St. Olaf student shoots for the moon and wins

Friday, Dec. 02, 2022
St. Olaf student shoots for the moon and wins + Enlarge
By Linda Petersen
Intermountain Catholic

BOUNTIFUL — Karissa Amante, 10, a St. Olaf Catholic School fifth grader, is flying high after winning a prize in a national Girl Scout essay contest. But Karissa will have to wait a while for her prize — it’s currently on its way to the moon on the NASA uncrewed Orion spacecraft Artemis I, which is part of NASA’s goal of sending the first woman and the first person of color to the moon.

Charlie Blackwell-Thompson, the mission’s first female launch director, is a former Girl Scout.

Last spring Karissa entered the GSUSA “Girl Scouts to the Moon and Back” essay contest along with thousands of Girl Scouts across the country. She recently learned that she is one of the 90 winners — one of just 15 junior Girl Scout winners nationwide. Each girl will receive a Space Science badge that currently is part of the Artemis cargo. The Artemis I lifted off from the Kennedy Space Center in Florida on Nov. 16. It will travel approximately 40,000 miles beyond the moon and return to Earth in mid-December.

“It is very exciting; I’m very happy about it,” Karissa said of her win. “I think it’s very cool.”

The Amante family are parishioners at St. Olaf Catholic Church. Karissa, a member of Troop 498, has been a Girl Scout for more than two years. She entered the contest with the encouragement of her mother, who had been following the Artemis project.

“I was really excited to hear they were going to put the first woman on the moon, so when the opportunity came up to do an essay, I knew it would be something that Karissa would be passionate about and want to enter,” said Kristen Amante, who herself participated in a Girl Scout troop sponsored by St. Olaf school when she was younger.

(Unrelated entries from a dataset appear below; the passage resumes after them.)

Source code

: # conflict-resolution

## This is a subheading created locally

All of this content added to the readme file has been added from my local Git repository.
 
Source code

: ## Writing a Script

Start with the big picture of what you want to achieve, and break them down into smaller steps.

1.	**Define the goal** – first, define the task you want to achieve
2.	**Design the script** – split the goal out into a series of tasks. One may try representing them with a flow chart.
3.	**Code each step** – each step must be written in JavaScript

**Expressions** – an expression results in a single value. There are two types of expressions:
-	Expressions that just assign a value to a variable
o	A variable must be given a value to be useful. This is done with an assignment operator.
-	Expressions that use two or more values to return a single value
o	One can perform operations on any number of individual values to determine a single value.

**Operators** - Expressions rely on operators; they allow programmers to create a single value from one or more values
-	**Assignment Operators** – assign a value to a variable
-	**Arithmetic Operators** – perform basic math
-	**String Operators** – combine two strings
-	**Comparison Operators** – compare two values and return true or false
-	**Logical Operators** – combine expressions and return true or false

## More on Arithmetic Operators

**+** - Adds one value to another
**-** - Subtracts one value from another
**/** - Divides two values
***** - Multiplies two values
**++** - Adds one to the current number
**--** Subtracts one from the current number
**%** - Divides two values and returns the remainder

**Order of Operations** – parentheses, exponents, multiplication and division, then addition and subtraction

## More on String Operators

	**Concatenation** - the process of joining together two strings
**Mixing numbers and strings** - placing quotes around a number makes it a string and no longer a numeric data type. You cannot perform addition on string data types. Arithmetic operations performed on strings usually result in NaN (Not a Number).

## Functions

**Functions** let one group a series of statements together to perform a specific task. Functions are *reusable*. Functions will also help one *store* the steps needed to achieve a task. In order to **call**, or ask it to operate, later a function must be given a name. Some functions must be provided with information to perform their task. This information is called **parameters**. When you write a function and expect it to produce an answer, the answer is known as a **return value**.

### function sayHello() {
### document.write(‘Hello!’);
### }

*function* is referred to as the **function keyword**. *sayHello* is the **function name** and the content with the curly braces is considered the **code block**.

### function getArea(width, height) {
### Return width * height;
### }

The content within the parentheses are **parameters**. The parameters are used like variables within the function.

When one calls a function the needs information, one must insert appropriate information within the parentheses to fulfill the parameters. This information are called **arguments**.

“I had a great experience. I thought it was great to be able to empower girls, and I wanted my daughter to follow in those footsteps,” she said.

In her winning essay, Karissa told the story of the first girl who goes to the moon and is able to start the first colony there. Years later, when the earth is no longer habitable because of climate change, she is able to save mankind by providing a home for them on the moon.

“I think it is incredible,” she said of the prospect of women going to the moon. “I think women should get equal opportunities to men.”

She is excited to receive the Space Science badge, which she plans to display in her room.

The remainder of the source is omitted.